The story of Florence Nightingale’s life is relevant today for men and women who aspire to lead society into a better future. Having been born into wealth she could have followed her obvious destiny to lead a life of luxury and comfort in Victorian England. Instead she chose to use her considerable talents and resourcefulness to bring about lasting change in the world. In this way she is a model of an I Can, I Do leader who inspires We Can, We Do followers.
I never lose an opportunity of urging a practical beginning, however small, for it is wonderful how often in such matters the mustard-seed germinates and roots itself.
– Florence Nightingale[2]
This blog post is the first of three parts.
Part 1 covers the first three decades of her life in preparation for the period of her public life when Florence Nightingale would become a household name and a hero to the world. This was a period of learning, practise and dedication to a nursing ‘hobby’ that, in spite of intense opposition from her family, was to become her true vocation.
Part 2 examines the brief period of Florence Nightingale’s public life covering her first nursing experience and then as Superintendent of female nurses at the Scutari Military Hospital in Constantinople during the Crimean War. This is where her knowledge and organizational skills, her observations, her leadership, her network of contacts, and her communications abilities were used to ‘get things done’ when others said it ‘couldn’t be done’.
Part 3 covers the period of Florence Nightingale’s life after the end of the Crimean War up to her death in 1910. It was during this period that she left the legacy for generations to come by using her knowledge and influence to affect lasting change in army health, medical health in India, hospitals, medical statistics and nurse education.
Who was Florence Nightingale?
Florence was born on 12 May 1820 in Firenze (Florence) to English parents, William and Fanny Nightingale. The wealthy couple were on an extended honeymoon tour of Europe and already had a one-year-old daughter, Parthenope, who had been born in Naples.
The parents had backgrounds in the Unitarian Church, a dissenting view of Christianity based on rational thought. Fanny’s father, William Smith, was a Member of Parliament for forty-six years who campaigned for the abolition of slave trade and the rights of religious dissenters. Fanny would also be a supporter of others in need as well as being very conscious of her status as a lady.
William, born William Edward Shore, inherited his fortune from his great-uncle, Peter Nightingale, with the condition that William change his name to Nightingale. Educated at the University of Cambridge, his inheritance meant he could live a leisurely life as a country gentleman with cultivated interests to explore.

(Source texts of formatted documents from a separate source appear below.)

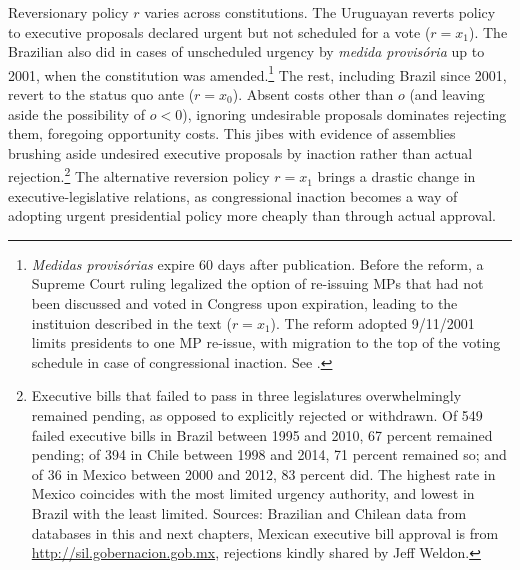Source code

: \documentclass[letter,12pt]{article}
\newcommand{\mc}{\multicolumn}
\begin{document}

Reversionary policy $r$ varies across constitutions. The Uruguayan reverts policy to executive proposals declared urgent but not scheduled for a vote ($r=x_1$). The Brazilian also did in cases of unscheduled urgency by \emph{medida provis\'oria} up to 2001, when the constitution was amended.\footnote{\emph{Medidas provis\'orias} expire 60 days after publication. Before the reform, a Supreme Court ruling legalized the option of re-issuing MPs that had not been discussed and voted in Congress upon expiration, leading to the instituion described in the text ($r=x_1$). The reform adopted 9/11/2001 limits presidents to one MP re-issue, with migration to the top of the voting schedule in case of congressional inaction. See \citet{figueiredo.etal.1996}.} The rest, including Brazil since 2001, revert to the status quo ante ($r=x_0$). Absent costs other than $o$ (and leaving aside the possibility of $o<0$), ignoring undesirable proposals dominates rejecting them, foregoing opportunity costs. This jibes with evidence of assemblies brushing aside undesired executive proposals by inaction rather than actual rejection.\footnote{Executive bills that failed to pass in three legislatures overwhelmingly remained pending, as opposed to explicitly rejected or withdrawn. Of 549 failed executive bills in Brazil between 1995 and 2010, 67 percent remained pending; of 394 in Chile between 1998 and 2014, 71 percent remained so; and of 36 in Mexico between 2000 and 2012, 83 percent did. The highest rate in Mexico coincides with the most limited urgency authority, and lowest in Brazil with the least limited. Sources: Brazilian and Chilean data from databases in this and next chapters, Mexican executive bill approval is from \protect\url{http://sil.gobernacion.gob.mx}, rejections kindly shared by Jeff Weldon.} The alternative reversion policy $r=x_1$ brings a drastic change in executive-legislative relations, as congressional inaction becomes a way of adopting urgent presidential policy more cheaply than through actual approval.
\end{document}
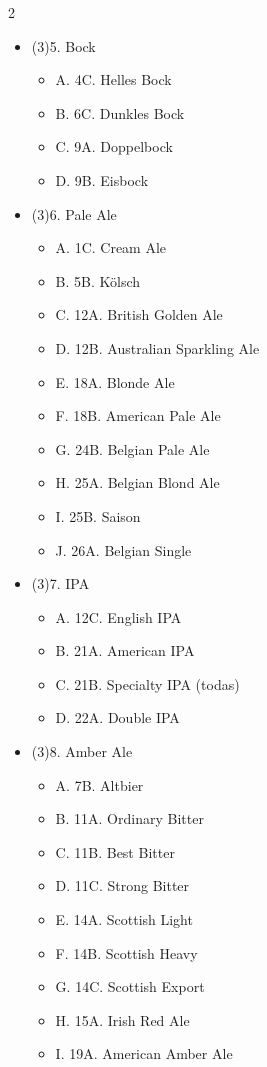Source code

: \begin{multicols*}{2}
\begin{itemize}[noitemsep]
\begin{itemize}
\end{itemize}
\item[] (3)5. Bock
\begin{itemize}
  \item[] A. 4C. Helles Bock
  \item[] B. 6C. Dunkles Bock
  \item[] C. 9A. Doppelbock
  \item[] D. 9B. Eisbock
\end{itemize}
\item[] (3)6. Pale Ale
\begin{itemize}
  \item[] A. 1C. Cream Ale
  \item[] B. 5B. Kölsch
  \item[] C. 12A. British Golden Ale
  \item[] D. 12B. Australian Sparkling Ale
  \item[] E. 18A. Blonde Ale
  \item[] F. 18B. American Pale Ale
  \item[] G. 24B. Belgian Pale Ale
  \item[] H. 25A. Belgian Blond Ale
  \item[] I. 25B. Saison
  \item[] J. 26A. Belgian Single
\end{itemize}
\item[] (3)7. IPA
\begin{itemize}
  \item[] A. 12C. English IPA
  \item[] B. 21A. American IPA
  \item[] C. 21B. Specialty IPA (todas)
  \item[] D. 22A. Double IPA
\end{itemize}
\item[] (3)8. Amber Ale
\begin{itemize}
  \item[] A. 7B. Altbier
  \item[] B. 11A. Ordinary Bitter
  \item[] C. 11B. Best Bitter
  \item[] D. 11C. Strong Bitter
  \item[] E. 14A. Scottish Light
  \item[] F. 14B. Scottish Heavy
  \item[] G. 14C. Scottish Export
  \item[] H. 15A. Irish Red Ale
  \item[] I. 19A. American Amber Ale

\end{itemize}
\end{itemize}
\end{multicols*}
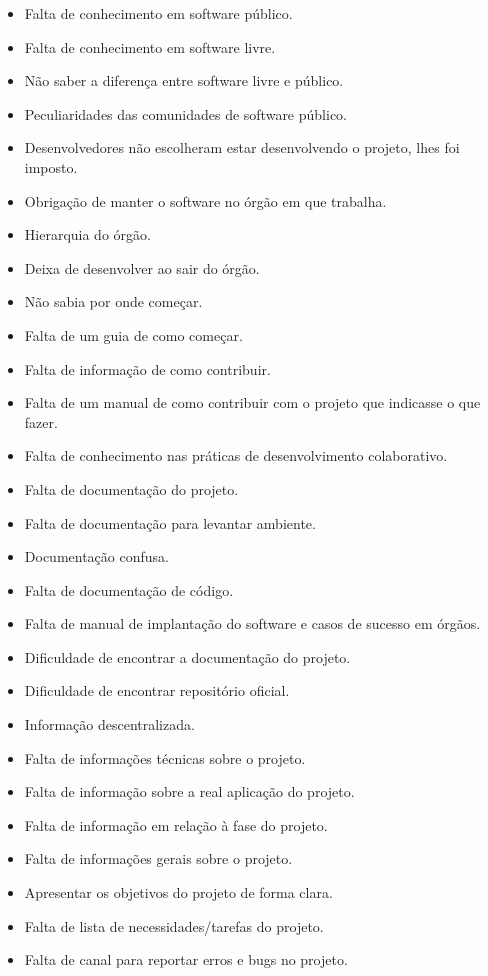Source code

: \begin{itemize}
\item Falta de conhecimento em software público.
\item Falta de conhecimento em software livre.
\item Não saber a diferença entre software livre e público.
\item Peculiaridades das comunidades de software público.
%
\item Desenvolvedores não escolheram estar desenvolvendo o projeto, lhes foi imposto.
\item Obrigação de manter o software no órgão em que trabalha.
\item Hierarquia do órgão.
\item Deixa de desenvolver ao sair do órgão.
%
\item Não sabia por onde começar.
\item Falta de um guia de como começar.
\item Falta de informação de como contribuir.
\item Falta de um manual de como contribuir com o projeto que indicasse o que fazer.
\item Falta de conhecimento nas práticas de desenvolvimento colaborativo.
%
\item Falta de documentação do projeto.
\item Falta de documentação para levantar ambiente.
\item Documentação confusa.
\item Falta de documentação de código.
\item Falta de manual de implantação do software e casos de sucesso em órgãos.
\item Dificuldade de encontrar a documentação do projeto.
%
\item Dificuldade de encontrar repositório oficial.
\item Informação descentralizada.
\item Falta de informações técnicas sobre o projeto.
\item Falta de informação sobre a real aplicação do projeto.
\item Falta de informação em relação à fase do projeto.
\item Falta de informações gerais sobre o projeto.
\item Apresentar os objetivos do projeto de forma clara.
%
\item Falta de lista de necessidades/tarefas do projeto.
\item Falta de canal para reportar erros e bugs no projeto.

\end{itemize}
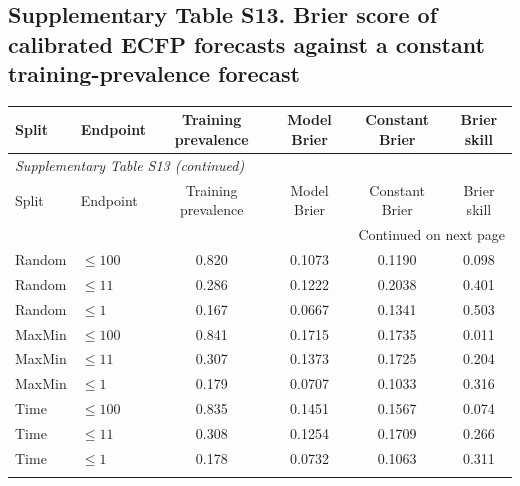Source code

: \subsection*{Supplementary Table S13. Brier score of calibrated ECFP forecasts against a constant training-prevalence forecast}
\begin{longtable}{llcccc}

\toprule Split & Endpoint & Training prevalence & Model Brier & Constant Brier & Brier skill \\ \midrule\endfirsthead
\multicolumn{6}{l}{\textit{Supplementary Table S13 (continued)}} \\
\toprule Split & Endpoint & Training prevalence & Model Brier & Constant Brier & Brier skill \\ \midrule\endhead
\midrule\multicolumn{6}{r}{Continued on next page}\\\endfoot
\bottomrule\endlastfoot
Random & $\leq100$ & 0.820 & 0.1073 & 0.1190 & 0.098 \\
Random & $\leq11$ & 0.286 & 0.1222 & 0.2038 & 0.401 \\
Random & $\leq1$ & 0.167 & 0.0667 & 0.1341 & 0.503 \\
\addlinespace
MaxMin & $\leq100$ & 0.841 & 0.1715 & 0.1735 & 0.011 \\
MaxMin & $\leq11$ & 0.307 & 0.1373 & 0.1725 & 0.204 \\
MaxMin & $\leq1$ & 0.179 & 0.0707 & 0.1033 & 0.316 \\
\addlinespace
Time & $\leq100$ & 0.835 & 0.1451 & 0.1567 & 0.074 \\
Time & $\leq11$ & 0.308 & 0.1254 & 0.1709 & 0.266 \\
Time & $\leq1$ & 0.178 & 0.0732 & 0.1063 & 0.311 \\
\addlinespace
\end{longtable}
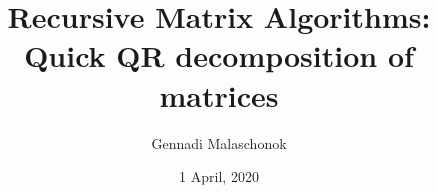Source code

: \documentclass[pdf]{beamer}
\begin{document}
\newtheorem{sentence}{Sentence}
\newtheorem{follow}{Corollary}
\newtheorem{consequence}{Consequence}
\newcommand{\bP}{{\mathbf P}}
\newtheorem{myProperty}{Property}
\newcommand{\bQ}{{\mathbf Q}}
\newcommand{\bR}{{\mathbf R}}
\newcommand{\bL}{{\mathbf L}}
\newcommand{\bM}{{\mathbf M}}
\newcommand{\bU}{{\mathbf U}}
\newcommand{\bA}{{\mathbf A}}
\newcommand{\bB}{{\mathbf B}}
\newcommand{\bC}{{\mathbf C}}
\newcommand{\bD}{{\mathbf D}}
\newcommand{\bd}{{\mathbf d}}
\newcommand{\bl}{{\mathbf l}}
\newcommand{\bu}{{\mathbf u}}
\newcommand{\bp}{{\mathbf p}}
\newcommand{\bq}{{\mathbf q}}
\newcommand{\bm}{{\mathbf m}}
\newcommand{\bw}{{\mathbf w}}
\newcommand{\bW}{{\mathbf W}}


\newcommand{\Dmtr}[4]%
{\left|\begin{array}{rr}#1 & #2\\#3 & #4\end{array}\right|}
\def\cA{{\bf \mathcal A}}
\def\cB{{\bf \mathcal B}}
\def\cC{{\bf \mathcal C}}
\def\cD{{\bf \mathcal D}}
\newcommand{\LDU}{{\mathrm{LDU}}}
\newcommand{\Adj}{{\mathrm{Adj}}}
\newcommand{\diag}{{\mathrm{diag}}}
\newcommand{\rank}{{\mathrm{rank}}}
\def\al{{\alpha}}
\def\be{\beta}
\def\de{\delta}
\def\ve{\varepsilon}
\def\si{\sigma}
\def\ga{\gamma}
\def\di{{\bf {\rm diag}}}
\def\De{\Delta}
\def\G{\Gamma}
\def\cA{{\bf \mathcal A}}
\def\cU{{\bf \mathcal U}}
\def\cL{{\bf \mathcal L}}
\def\cH{{\bf \mathcal H}}
\def\cG{{\bf \mathcal G}}



\title{Recursive Matrix Algorithms: \\ Quick QR decomposition of matrices}
 
 

\author{Gennadi Malaschonok }


\date{1 April, 2020}



\frame{\titlepage}

 

\end{document}
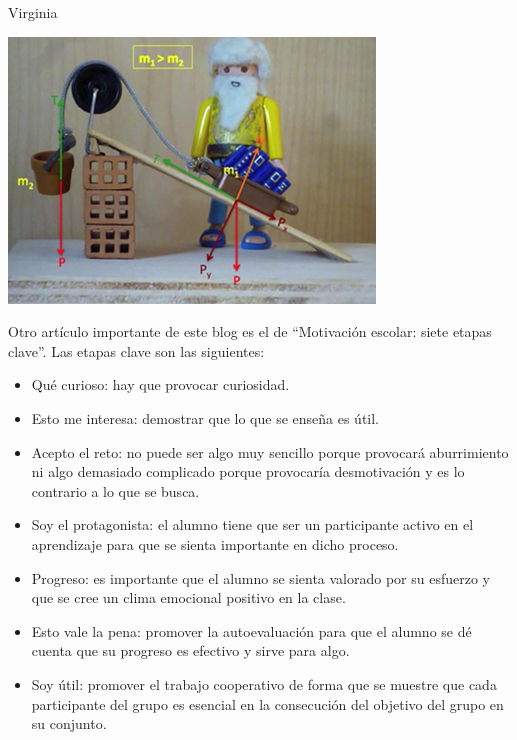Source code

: \begin{opin}{\virgicolor}{Virginia}
\begin{minipage}[hbtp]{1.0\linewidth}
\centering
\includegraphics[scale=0.67]{img/playmovil.png}
\label{playmovil}
\end{minipage}


Otro artículo importante de este blog es el de “Motivación escolar: siete etapas clave”. Las etapas clave son las siguientes:

\begin{itemize}

\item Qué curioso: hay que provocar curiosidad. 

\item Esto me interesa: demostrar que lo que se enseña es útil. 

\item Acepto el reto: no puede ser algo muy sencillo porque provocará aburrimiento ni algo demasiado complicado porque provocaría desmotivación y es lo contrario a lo que se busca. 

\item Soy el protagonista: el alumno tiene que ser un participante activo en el aprendizaje para que se sienta importante en dicho proceso. 

\item Progreso: es importante que el alumno se sienta valorado por su esfuerzo y que se cree un clima emocional positivo en la clase. 

\item Esto vale la pena: promover la autoevaluación para que el alumno se dé cuenta que su progreso es efectivo y sirve para algo. 

\item Soy útil: promover el trabajo cooperativo de forma que se muestre que cada participante del grupo es esencial en la consecución del objetivo del grupo en su conjunto. 
\end{itemize}

\end{opin}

In fact, his major interests would be the design of the houses his family would need, and the education of his two daughters.
Upon returning from Europe in 1821, they stayed in was Lea Hall in Derbyshire which Peter Nightingale had owned while they made plans for a more suitable residence.
William then set about designing a new family home on the estate. Completed in 1825, Lea Hurst was a mansion of fifteen bedrooms set in a beautifully terraced garden with sweeping views of the countryside.
However this manor didn’t suit Fanny. It was too far away from the society people she wanted to entertain and was far too cold and desolate in winter. In 1825 William acquired Embley Park manor in Hampshire. Being on the south coast of England, close to London and with neighbours of high standing, it was the ideal home for Fanny to entertain while Lea Hurst remained their summer residence.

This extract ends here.